Dolph Houben

43 Vascularized Bone Grafts, a closer look at the free fibula flap 2 In the femur, the fibula is prone to a stress fracture if not protected from direct mechanical loads. Therefore, the free intramedullary placed fibula can be augmented with a size-matched structural allograft and stabilized with a spanning plate [67] . Eccentrically placed fibulas are for the same reason often supported by a locked IM nail. The third option for fibular placement in femoral reconstruction is the onlay technique where the fibula is placed on top of a cortical allograft [57] . All methods call for rigid internal fixation. The final option for femoral reconstruction is a double- barrel flap. With this technique, the free fibula is osteotomized at its midpoint without dividing the vascular pedicle after harvest. This produces two vascularized bone grafts that require only one set of vascular anastomosis and provides the double cross-sectional area of a single fibula transfer when placed in a single bone [60] . For mid-femoral defects, the superficial femoral artery and vein can be used as recipient vessels for most mid femoral defects with side-to-end anastomosis for the artery and end-to-end venous anastomosis.
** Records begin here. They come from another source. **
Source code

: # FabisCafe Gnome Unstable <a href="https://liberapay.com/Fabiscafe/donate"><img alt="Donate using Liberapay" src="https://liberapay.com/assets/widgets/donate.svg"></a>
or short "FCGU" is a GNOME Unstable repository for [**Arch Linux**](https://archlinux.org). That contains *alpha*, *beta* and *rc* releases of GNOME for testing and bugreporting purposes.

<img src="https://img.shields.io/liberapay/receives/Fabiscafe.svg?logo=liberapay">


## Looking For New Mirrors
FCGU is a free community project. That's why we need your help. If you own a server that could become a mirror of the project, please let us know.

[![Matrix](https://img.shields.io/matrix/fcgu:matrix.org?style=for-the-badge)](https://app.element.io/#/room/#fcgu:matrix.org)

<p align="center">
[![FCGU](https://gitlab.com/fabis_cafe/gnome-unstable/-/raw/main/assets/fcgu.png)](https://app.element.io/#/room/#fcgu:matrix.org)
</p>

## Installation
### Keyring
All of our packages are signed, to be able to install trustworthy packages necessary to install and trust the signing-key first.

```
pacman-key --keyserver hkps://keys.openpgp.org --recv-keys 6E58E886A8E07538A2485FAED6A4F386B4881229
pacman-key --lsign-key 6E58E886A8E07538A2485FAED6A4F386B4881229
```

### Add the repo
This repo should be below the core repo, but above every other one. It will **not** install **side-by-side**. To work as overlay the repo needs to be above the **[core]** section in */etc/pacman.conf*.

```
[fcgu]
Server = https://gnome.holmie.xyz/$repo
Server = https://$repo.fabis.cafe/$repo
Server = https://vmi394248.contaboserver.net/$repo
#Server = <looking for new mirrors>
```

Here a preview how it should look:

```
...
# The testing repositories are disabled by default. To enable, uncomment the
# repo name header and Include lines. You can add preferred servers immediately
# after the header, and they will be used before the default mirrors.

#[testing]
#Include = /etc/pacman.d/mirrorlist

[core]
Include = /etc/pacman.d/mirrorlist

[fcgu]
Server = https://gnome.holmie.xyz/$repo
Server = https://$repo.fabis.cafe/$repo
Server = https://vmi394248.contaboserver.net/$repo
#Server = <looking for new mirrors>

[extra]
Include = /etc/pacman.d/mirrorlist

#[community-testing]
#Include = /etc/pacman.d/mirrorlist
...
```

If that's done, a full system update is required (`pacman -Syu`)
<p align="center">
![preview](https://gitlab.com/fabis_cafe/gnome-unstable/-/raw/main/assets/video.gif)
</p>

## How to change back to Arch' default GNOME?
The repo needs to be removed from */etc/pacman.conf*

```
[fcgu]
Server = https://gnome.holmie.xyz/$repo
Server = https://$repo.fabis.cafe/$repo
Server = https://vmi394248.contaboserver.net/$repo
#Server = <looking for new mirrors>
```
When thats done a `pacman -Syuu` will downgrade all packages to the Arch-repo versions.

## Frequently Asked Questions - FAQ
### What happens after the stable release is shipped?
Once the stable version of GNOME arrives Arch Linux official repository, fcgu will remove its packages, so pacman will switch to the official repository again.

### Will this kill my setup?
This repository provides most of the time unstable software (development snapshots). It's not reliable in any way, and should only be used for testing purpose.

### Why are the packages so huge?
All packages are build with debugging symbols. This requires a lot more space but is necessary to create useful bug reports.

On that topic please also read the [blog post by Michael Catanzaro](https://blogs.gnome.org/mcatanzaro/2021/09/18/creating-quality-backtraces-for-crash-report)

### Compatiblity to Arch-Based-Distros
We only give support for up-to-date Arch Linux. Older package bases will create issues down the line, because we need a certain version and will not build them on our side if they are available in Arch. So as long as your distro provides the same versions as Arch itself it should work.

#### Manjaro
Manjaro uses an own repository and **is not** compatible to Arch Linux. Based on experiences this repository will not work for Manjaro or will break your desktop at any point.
In proximal defects, the lateral femoral circumflex vessels can be used. For very distal femoral defects the popliteal vessels can be used in an end-to-side fashion, through a posterior approach. If possible, the anastomosis is best made to the superficial femoral artery in distal defects since the approach to the popliteal vessels often requires the intra-operative turning of the patient. Secondly, the anastomosis will be in an area where joint mobility can play a factor in blood flow disturbance [57] . Figure 5: post-operative X-ray of a large segmental defect reconstructed with a free fibula graft and fixed with external fixation (A), Post-operative X-ray of a large defect of the femur reconstructed with an allograft combined with a free fibula graft as onlay graft to increase healing (B).